__Try it__: Please print every record below exactly as written, leaving out the pictures.

─── Given information ───

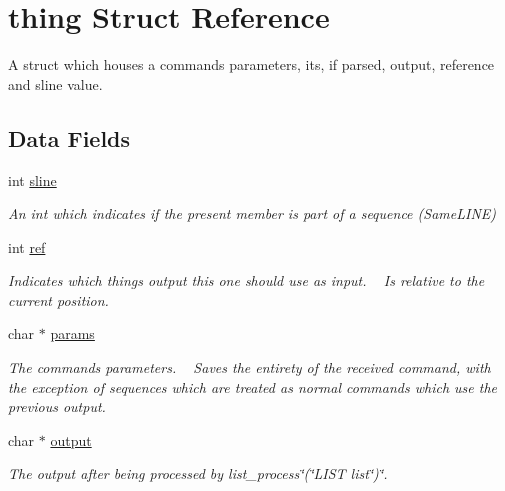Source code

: \hypertarget{structthing}{}\section{thing Struct Reference}
\label{structthing}


A struct which houses a command\textquotesingle{}s parameters, it\textquotesingle{}s, if parsed, output, reference and sline value.  


\subsection*{Data Fields}
\begin{DoxyCompactItemize}
\item 
int \hyperlink{structthing_a8260a04cd33e11250d7680ccd06af2fc}{sline}
\begin{DoxyCompactList}\small\item\em An int which indicates if the present member is part of a sequence (Same\+L\+I\+NE) \end{DoxyCompactList}\item 
int \hyperlink{structthing_adb528a1cb1ca190150183394d082590d}{ref}
\begin{DoxyCompactList}\small\item\em Indicates which thing\textquotesingle{}s output this one should use as input.  ~\newline
 Is relative to the current position. \end{DoxyCompactList}\item 
char $\ast$ \hyperlink{structthing_a0d119d211b6770402e90c832e7d03767}{params}
\begin{DoxyCompactList}\small\item\em The command\textquotesingle{}s parameters.  ~\newline
 Saves the entirety of the received command, with the exception of sequences which are treated as normal commands which use the previous\textquotesingle{} output. \end{DoxyCompactList}\item 
char $\ast$ \hyperlink{structthing_a47866494eb84961e021291efbea9b569}{output}
\begin{DoxyCompactList}\small\item\em The output after being processed by list\+\_\+process\char`\"{}(\char`\"{}L\+I\+ST list\char`\"{})\char`\"{}. \end{DoxyCompactList}\end{DoxyCompactItemize}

───

__Solution for this problem__:
Source code

: \hypertarget{structthing}{}\section{thing Struct Reference}
\label{structthing}


A struct which houses a command\textquotesingle{}s parameters, it\textquotesingle{}s, if parsed, output, reference and sline value.  


\subsection*{Data Fields}
\begin{DoxyCompactItemize}
\item 
int \hyperlink{structthing_a8260a04cd33e11250d7680ccd06af2fc}{sline}
\begin{DoxyCompactList}\small\item\em An int which indicates if the present member is part of a sequence (Same\+L\+I\+NE) \end{DoxyCompactList}\item 
int \hyperlink{structthing_adb528a1cb1ca190150183394d082590d}{ref}
\begin{DoxyCompactList}\small\item\em Indicates which thing\textquotesingle{}s output this one should use as input.  ~\newline
 Is relative to the current position. \end{DoxyCompactList}\item 
char $\ast$ \hyperlink{structthing_a0d119d211b6770402e90c832e7d03767}{params}
\begin{DoxyCompactList}\small\item\em The command\textquotesingle{}s parameters.  ~\newline
 Saves the entirety of the received command, with the exception of sequences which are treated as normal commands which use the previous\textquotesingle{} output. \end{DoxyCompactList}\item 
char $\ast$ \hyperlink{structthing_a47866494eb84961e021291efbea9b569}{output}
\begin{DoxyCompactList}\small\item\em The output after being processed by list\+\_\+process\char`\"{}(\char`\"{}L\+I\+ST list\char`\"{})\char`\"{}. \end{DoxyCompactList}\end{DoxyCompactItemize}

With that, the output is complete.